SOURCE DATA ::
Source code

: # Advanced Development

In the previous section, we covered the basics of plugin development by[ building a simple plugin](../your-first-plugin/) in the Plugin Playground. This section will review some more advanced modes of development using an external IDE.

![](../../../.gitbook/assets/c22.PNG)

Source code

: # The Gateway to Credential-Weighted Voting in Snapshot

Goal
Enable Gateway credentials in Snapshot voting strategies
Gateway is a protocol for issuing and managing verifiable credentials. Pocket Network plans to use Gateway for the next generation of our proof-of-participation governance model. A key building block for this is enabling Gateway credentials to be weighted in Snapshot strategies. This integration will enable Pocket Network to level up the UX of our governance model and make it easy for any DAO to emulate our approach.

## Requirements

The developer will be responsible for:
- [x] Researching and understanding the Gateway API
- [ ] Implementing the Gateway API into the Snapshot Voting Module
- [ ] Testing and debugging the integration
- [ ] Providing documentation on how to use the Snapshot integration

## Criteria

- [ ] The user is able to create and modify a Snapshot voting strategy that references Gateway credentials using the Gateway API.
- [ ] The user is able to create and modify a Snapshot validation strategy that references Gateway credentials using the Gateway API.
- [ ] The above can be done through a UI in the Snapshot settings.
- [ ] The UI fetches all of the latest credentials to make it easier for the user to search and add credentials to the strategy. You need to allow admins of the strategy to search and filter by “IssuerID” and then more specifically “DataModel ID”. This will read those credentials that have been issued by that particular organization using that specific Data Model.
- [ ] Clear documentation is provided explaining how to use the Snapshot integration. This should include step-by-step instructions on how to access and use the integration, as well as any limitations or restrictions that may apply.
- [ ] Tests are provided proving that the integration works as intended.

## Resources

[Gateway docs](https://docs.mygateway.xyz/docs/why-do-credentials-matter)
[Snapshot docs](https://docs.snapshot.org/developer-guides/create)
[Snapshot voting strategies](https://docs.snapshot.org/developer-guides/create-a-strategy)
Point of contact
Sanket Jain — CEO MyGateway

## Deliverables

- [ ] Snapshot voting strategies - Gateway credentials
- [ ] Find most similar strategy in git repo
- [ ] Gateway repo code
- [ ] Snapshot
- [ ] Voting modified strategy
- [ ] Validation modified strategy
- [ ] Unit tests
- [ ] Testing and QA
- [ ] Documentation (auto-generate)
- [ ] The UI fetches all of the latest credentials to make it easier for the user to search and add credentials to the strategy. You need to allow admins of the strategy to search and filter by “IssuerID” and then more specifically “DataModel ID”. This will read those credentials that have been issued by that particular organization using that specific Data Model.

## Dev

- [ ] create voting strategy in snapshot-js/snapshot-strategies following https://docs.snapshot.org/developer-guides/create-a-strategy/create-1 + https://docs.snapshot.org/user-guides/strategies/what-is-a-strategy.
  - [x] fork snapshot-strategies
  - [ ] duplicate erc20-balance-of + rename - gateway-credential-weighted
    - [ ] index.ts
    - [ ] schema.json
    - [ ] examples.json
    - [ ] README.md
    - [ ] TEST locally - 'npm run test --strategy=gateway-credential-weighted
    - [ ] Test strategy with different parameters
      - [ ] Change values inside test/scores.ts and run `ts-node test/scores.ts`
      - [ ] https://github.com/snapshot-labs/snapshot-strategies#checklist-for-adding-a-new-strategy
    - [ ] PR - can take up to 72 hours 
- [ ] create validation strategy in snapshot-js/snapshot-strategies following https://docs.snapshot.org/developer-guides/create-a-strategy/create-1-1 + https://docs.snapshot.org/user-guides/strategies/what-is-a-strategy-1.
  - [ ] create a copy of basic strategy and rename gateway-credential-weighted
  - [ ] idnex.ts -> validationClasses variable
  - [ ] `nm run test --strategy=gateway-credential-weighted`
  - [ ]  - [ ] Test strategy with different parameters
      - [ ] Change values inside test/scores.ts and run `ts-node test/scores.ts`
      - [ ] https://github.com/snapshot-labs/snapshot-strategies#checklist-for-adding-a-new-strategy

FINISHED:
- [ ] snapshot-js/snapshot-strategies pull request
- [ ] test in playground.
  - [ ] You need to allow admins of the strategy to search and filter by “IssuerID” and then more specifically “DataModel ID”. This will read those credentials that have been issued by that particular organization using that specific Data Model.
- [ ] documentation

TASK DESCRIPTION :: With the line holding "Enable Gateway credentials" as the first and the line holding "- [ ] The above" as the last, set down that range of the entries above exactly, and nothing else.

RESPONSE AREA ::
Enable Gateway credentials in Snapshot voting strategies
Gateway is a protocol for issuing and managing verifiable credentials. Pocket Network plans to use Gateway for the next generation of our proof-of-participation governance model. A key building block for this is enabling Gateway credentials to be weighted in Snapshot strategies. This integration will enable Pocket Network to level up the UX of our governance model and make it easy for any DAO to emulate our approach.

## Requirements

The developer will be responsible for:
- [x] Researching and understanding the Gateway API
- [ ] Implementing the Gateway API into the Snapshot Voting Module
- [ ] Testing and debugging the integration
- [ ] Providing documentation on how to use the Snapshot integration

## Criteria

- [ ] The user is able to create and modify a Snapshot voting strategy that references Gateway credentials using the Gateway API.
- [ ] The user is able to create and modify a Snapshot validation strategy that references Gateway credentials using the Gateway API.
- [ ] The above can be done through a UI in the Snapshot settings.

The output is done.